■ Problem to solve ■
Every line of the listing below should be written out exactly, minus its images.

----- Record excerpts -----

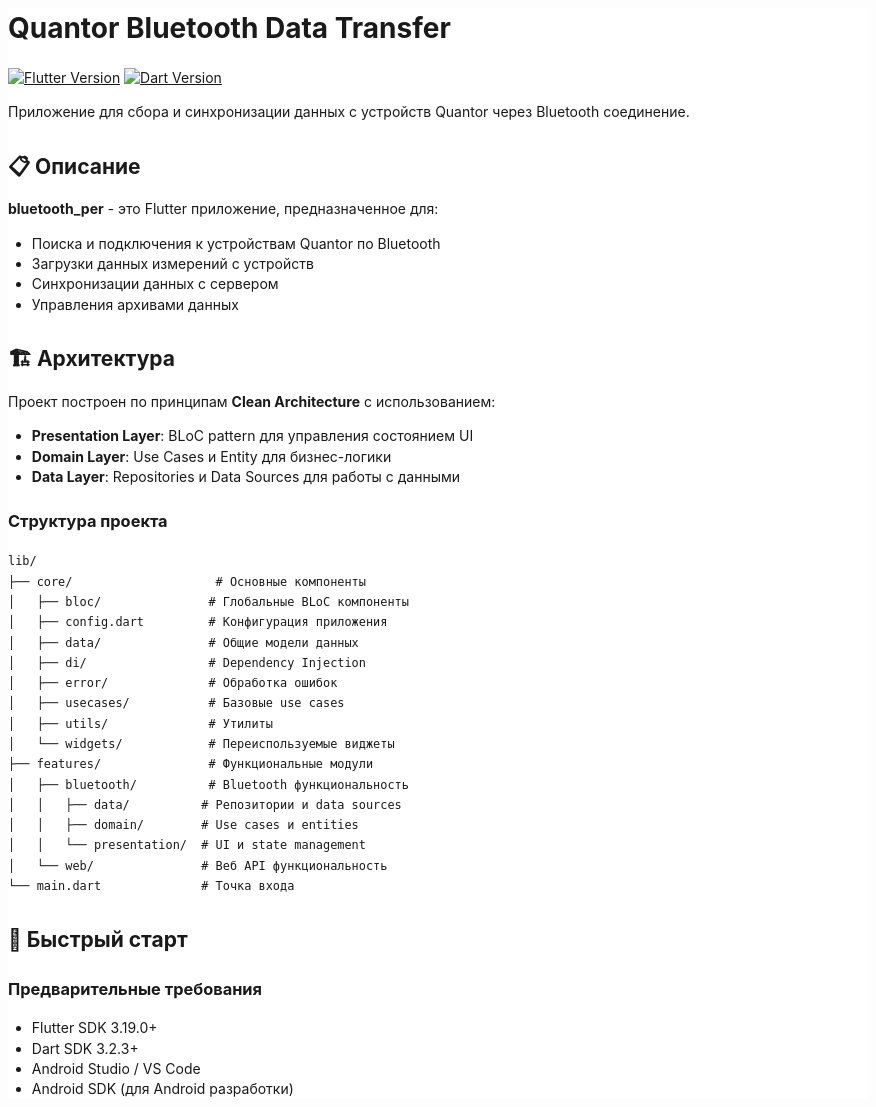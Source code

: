 # Quantor Bluetooth Data Transfer

[![Flutter Version](https://img.shields.io/badge/Flutter-3.19.0-blue.svg)](https://flutter.dev)
[![Dart Version](https://img.shields.io/badge/Dart-3.2.3-blue.svg)](https://dart.dev)

Приложение для сбора и синхронизации данных с устройств Quantor через Bluetooth соединение.

## 📋 Описание

**bluetooth_per** - это Flutter приложение, предназначенное для:
- Поиска и подключения к устройствам Quantor по Bluetooth
- Загрузки данных измерений с устройств
- Синхронизации данных с сервером
- Управления архивами данных

## 🏗️ Архитектура

Проект построен по принципам **Clean Architecture** с использованием:

- **Presentation Layer**: BLoC pattern для управления состоянием UI
- **Domain Layer**: Use Cases и Entity для бизнес-логики
- **Data Layer**: Repositories и Data Sources для работы с данными

### Структура проекта

```
lib/
├── core/                    # Основные компоненты
│   ├── bloc/               # Глобальные BLoC компоненты
│   ├── config.dart         # Конфигурация приложения
│   ├── data/               # Общие модели данных
│   ├── di/                 # Dependency Injection
│   ├── error/              # Обработка ошибок
│   ├── usecases/           # Базовые use cases
│   ├── utils/              # Утилиты
│   └── widgets/            # Переиспользуемые виджеты
├── features/               # Функциональные модули
│   ├── bluetooth/          # Bluetooth функциональность
│   │   ├── data/          # Репозитории и data sources
│   │   ├── domain/        # Use cases и entities
│   │   └── presentation/  # UI и state management
│   └── web/               # Веб API функциональность
└── main.dart              # Точка входа
```

## 🚀 Быстрый старт

### Предварительные требования

- Flutter SDK 3.19.0+
- Dart SDK 3.2.3+
- Android Studio / VS Code
- Android SDK (для Android разработки)
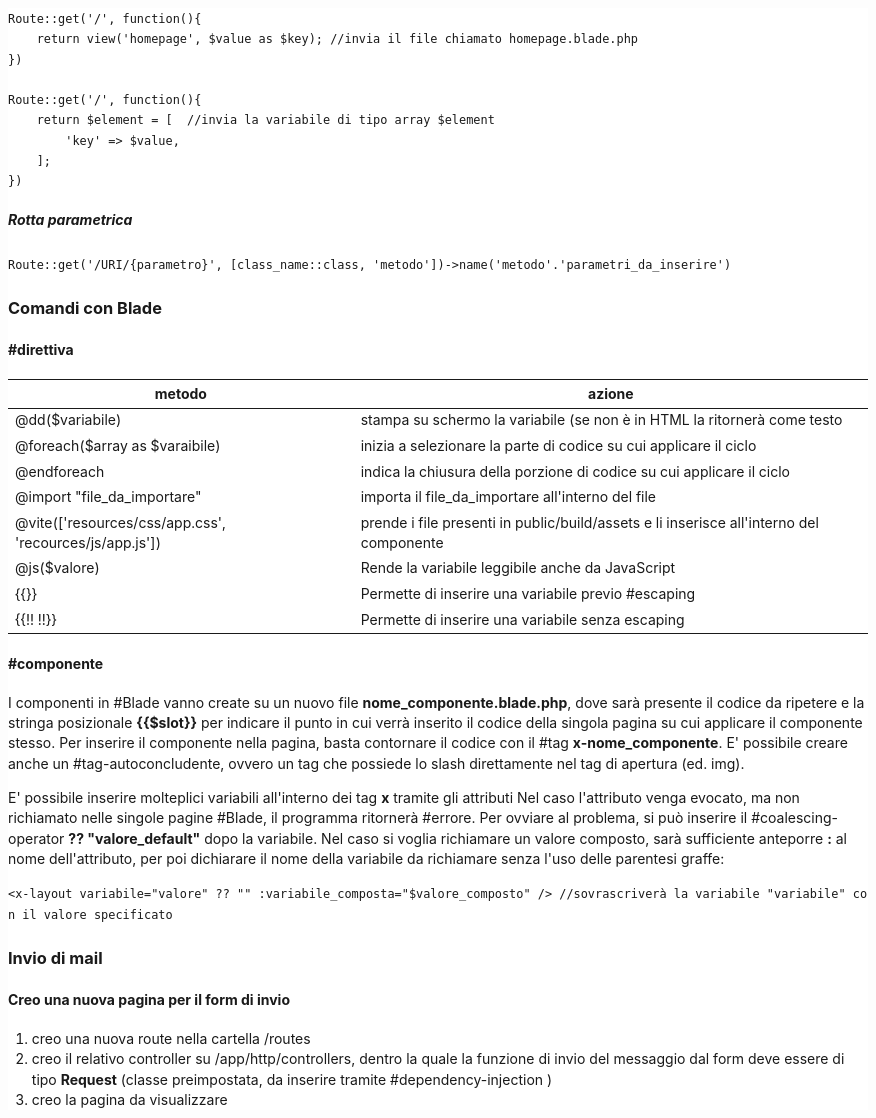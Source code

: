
 ```
Route::get('/', function(){
	return view('homepage', $value as $key); //invia il file chiamato homepage.blade.php
})

Route::get('/', function(){
	return $element = [  //invia la variabile di tipo array $element
		'key' => $value,
	];
})
```
##### Rotta parametrica
```
Route::get('/URI/{parametro}', [class_name::class, 'metodo'])->name('metodo'.'parametri_da_inserire')
```
### Comandi con Blade
#### #direttiva
|metodo|azione|
|---|---|
|@dd($variabile)|stampa su schermo la variabile (se non è in HTML la ritornerà come testo|
|@foreach($array as $varaibile)|inizia a selezionare la parte di codice su cui applicare il ciclo|
|@endforeach|indica la chiusura della porzione di codice su cui applicare il ciclo|
|@import "file_da_importare"|importa il file_da_importare all'interno del file| 
|@vite(['resources/css/app.css', 'recources/js/app.js']) |prende i file presenti in public/build/assets e li inserisce all'interno del componente|
|@js($valore)|Rende la variabile leggibile anche da JavaScript|
|{{}}|Permette di inserire una variabile previo #escaping |
|{{!! !!}}|Permette di inserire una variabile senza escaping|

#### #componente
I componenti in #Blade vanno create su un nuovo file **nome_componente.blade.php**, dove sarà presente il codice da ripetere e la stringa posizionale **{{$slot}}** per indicare il punto in cui verrà inserito il codice della singola pagina su cui applicare il componente stesso.
Per inserire il componente nella pagina, basta contornare il codice con il #tag **x-nome_componente**. E' possibile creare anche un #tag-autoconcludente, ovvero un tag che possiede lo slash direttamente nel tag di apertura (ed. img).

E' possibile inserire molteplici variabili all'interno dei tag **x** tramite gli attributi
Nel caso l'attributo venga evocato, ma non richiamato nelle singole pagine #Blade, il programma ritornerà #errore. Per ovviare al problema, si può inserire il #coalescing-operator **?? "valore_default"** dopo la variabile. Nel caso si voglia richiamare un valore composto, sarà sufficiente anteporre **:** al nome dell'attributo, per poi dichiarare il nome della variabile da richiamare senza l'uso delle parentesi graffe:
 ```
<x-layout variabile="valore" ?? "" :variabile_composta="$valore_composto" /> //sovrascriverà la variabile "variabile" con il valore specificato
```
### Invio di mail
#### Creo una nuova pagina per il form di invio
1. creo una nuova route nella cartella /routes
2. creo il relativo controller su /app/http/controllers, dentro la quale la funzione di invio del messaggio dal form deve essere di tipo **Request** (classe preimpostata, da inserire tramite #dependency-injection  )
3. creo la pagina da visualizzare
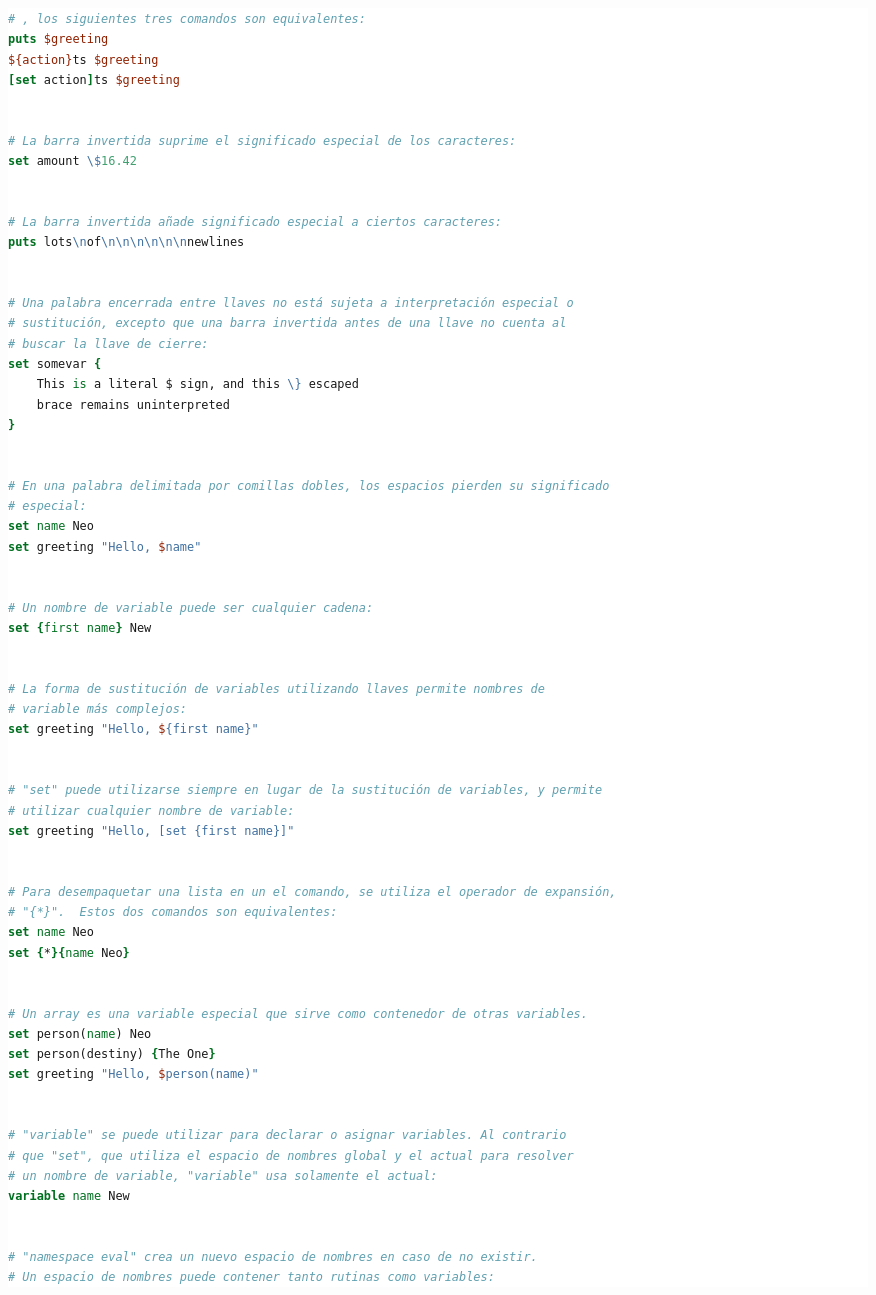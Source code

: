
 ```tcl
# , los siguientes tres comandos son equivalentes:
puts $greeting
${action}ts $greeting 
[set action]ts $greeting


# La barra invertida suprime el significado especial de los caracteres:
set amount \$16.42


# La barra invertida añade significado especial a ciertos caracteres:
puts lots\nof\n\n\n\n\n\nnewlines


# Una palabra encerrada entre llaves no está sujeta a interpretación especial o
# sustitución, excepto que una barra invertida antes de una llave no cuenta al
# buscar la llave de cierre:
set somevar {
    This is a literal $ sign, and this \} escaped
    brace remains uninterpreted
}


# En una palabra delimitada por comillas dobles, los espacios pierden su significado
# especial:
set name Neo
set greeting "Hello, $name"


# Un nombre de variable puede ser cualquier cadena:
set {first name} New


# La forma de sustitución de variables utilizando llaves permite nombres de
# variable más complejos:
set greeting "Hello, ${first name}"


# "set" puede utilizarse siempre en lugar de la sustitución de variables, y permite
# utilizar cualquier nombre de variable:
set greeting "Hello, [set {first name}]"


# Para desempaquetar una lista en un el comando, se utiliza el operador de expansión,
# "{*}".  Estos dos comandos son equivalentes:
set name Neo
set {*}{name Neo}


# Un array es una variable especial que sirve como contenedor de otras variables.
set person(name) Neo
set person(destiny) {The One}
set greeting "Hello, $person(name)"


# "variable" se puede utilizar para declarar o asignar variables. Al contrario
# que "set", que utiliza el espacio de nombres global y el actual para resolver
# un nombre de variable, "variable" usa solamente el actual:
variable name New


# "namespace eval" crea un nuevo espacio de nombres en caso de no existir.
# Un espacio de nombres puede contener tanto rutinas como variables:
```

-----

■ Written solution ■
Source code

: # Quantor Bluetooth Data Transfer

[![Flutter Version](https://img.shields.io/badge/Flutter-3.19.0-blue.svg)](https://flutter.dev)
[![Dart Version](https://img.shields.io/badge/Dart-3.2.3-blue.svg)](https://dart.dev)

Приложение для сбора и синхронизации данных с устройств Quantor через Bluetooth соединение.

## 📋 Описание

**bluetooth_per** - это Flutter приложение, предназначенное для:
- Поиска и подключения к устройствам Quantor по Bluetooth
- Загрузки данных измерений с устройств
- Синхронизации данных с сервером
- Управления архивами данных

## 🏗️ Архитектура

Проект построен по принципам **Clean Architecture** с использованием:

- **Presentation Layer**: BLoC pattern для управления состоянием UI
- **Domain Layer**: Use Cases и Entity для бизнес-логики
- **Data Layer**: Repositories и Data Sources для работы с данными

### Структура проекта

```
lib/
├── core/                    # Основные компоненты
│   ├── bloc/               # Глобальные BLoC компоненты
│   ├── config.dart         # Конфигурация приложения
│   ├── data/               # Общие модели данных
│   ├── di/                 # Dependency Injection
│   ├── error/              # Обработка ошибок
│   ├── usecases/           # Базовые use cases
│   ├── utils/              # Утилиты
│   └── widgets/            # Переиспользуемые виджеты
├── features/               # Функциональные модули
│   ├── bluetooth/          # Bluetooth функциональность
│   │   ├── data/          # Репозитории и data sources
│   │   ├── domain/        # Use cases и entities
│   │   └── presentation/  # UI и state management
│   └── web/               # Веб API функциональность
└── main.dart              # Точка входа
```

## 🚀 Быстрый старт

### Предварительные требования

- Flutter SDK 3.19.0+
- Dart SDK 3.2.3+
- Android Studio / VS Code
- Android SDK (для Android разработки)
Source code

:
 ```
Route::get('/', function(){
	return view('homepage', $value as $key); //invia il file chiamato homepage.blade.php
})

Route::get('/', function(){
	return $element = [  //invia la variabile di tipo array $element
		'key' => $value,
	];
})
```
##### Rotta parametrica
```
Route::get('/URI/{parametro}', [class_name::class, 'metodo'])->name('metodo'.'parametri_da_inserire')
```
### Comandi con Blade
#### #direttiva
|metodo|azione|
|---|---|
|@dd($variabile)|stampa su schermo la variabile (se non è in HTML la ritornerà come testo|
|@foreach($array as $varaibile)|inizia a selezionare la parte di codice su cui applicare il ciclo|
|@endforeach|indica la chiusura della porzione di codice su cui applicare il ciclo|
|@import "file_da_importare"|importa il file_da_importare all'interno del file| 
|@vite(['resources/css/app.css', 'recources/js/app.js']) |prende i file presenti in public/build/assets e li inserisce all'interno del componente|
|@js($valore)|Rende la variabile leggibile anche da JavaScript|
|{{}}|Permette di inserire una variabile previo #escaping |
|{{!! !!}}|Permette di inserire una variabile senza escaping|

#### #componente
I componenti in #Blade vanno create su un nuovo file **nome_componente.blade.php**, dove sarà presente il codice da ripetere e la stringa posizionale **{{$slot}}** per indicare il punto in cui verrà inserito il codice della singola pagina su cui applicare il componente stesso.
Per inserire il componente nella pagina, basta contornare il codice con il #tag **x-nome_componente**. E' possibile creare anche un #tag-autoconcludente, ovvero un tag che possiede lo slash direttamente nel tag di apertura (ed. img).

E' possibile inserire molteplici variabili all'interno dei tag **x** tramite gli attributi
Nel caso l'attributo venga evocato, ma non richiamato nelle singole pagine #Blade, il programma ritornerà #errore. Per ovviare al problema, si può inserire il #coalescing-operator **?? "valore_default"** dopo la variabile. Nel caso si voglia richiamare un valore composto, sarà sufficiente anteporre **:** al nome dell'attributo, per poi dichiarare il nome della variabile da richiamare senza l'uso delle parentesi graffe:
 ```
<x-layout variabile="valore" ?? "" :variabile_composta="$valore_composto" /> //sovrascriverà la variabile "variabile" con il valore specificato
```
### Invio di mail
#### Creo una nuova pagina per il form di invio
1. creo una nuova route nella cartella /routes
2. creo il relativo controller su /app/http/controllers, dentro la quale la funzione di invio del messaggio dal form deve essere di tipo **Request** (classe preimpostata, da inserire tramite #dependency-injection  )
3. creo la pagina da visualizzare
Source code

:
 ```tcl
# , los siguientes tres comandos son equivalentes:
puts $greeting
${action}ts $greeting 
[set action]ts $greeting


# La barra invertida suprime el significado especial de los caracteres:
set amount \$16.42


# La barra invertida añade significado especial a ciertos caracteres:
puts lots\nof\n\n\n\n\n\nnewlines


# Una palabra encerrada entre llaves no está sujeta a interpretación especial o
# sustitución, excepto que una barra invertida antes de una llave no cuenta al
# buscar la llave de cierre:
set somevar {
    This is a literal $ sign, and this \} escaped
    brace remains uninterpreted
}


# En una palabra delimitada por comillas dobles, los espacios pierden su significado
# especial:
set name Neo
set greeting "Hello, $name"


# Un nombre de variable puede ser cualquier cadena:
set {first name} New


# La forma de sustitución de variables utilizando llaves permite nombres de
# variable más complejos:
set greeting "Hello, ${first name}"


# "set" puede utilizarse siempre en lugar de la sustitución de variables, y permite
# utilizar cualquier nombre de variable:
set greeting "Hello, [set {first name}]"


# Para desempaquetar una lista en un el comando, se utiliza el operador de expansión,
# "{*}".  Estos dos comandos son equivalentes:
set name Neo
set {*}{name Neo}


# Un array es una variable especial que sirve como contenedor de otras variables.
set person(name) Neo
set person(destiny) {The One}
set greeting "Hello, $person(name)"


# "variable" se puede utilizar para declarar o asignar variables. Al contrario
# que "set", que utiliza el espacio de nombres global y el actual para resolver
# un nombre de variable, "variable" usa solamente el actual:
variable name New


# "namespace eval" crea un nuevo espacio de nombres en caso de no existir.
# Un espacio de nombres puede contener tanto rutinas como variables:
```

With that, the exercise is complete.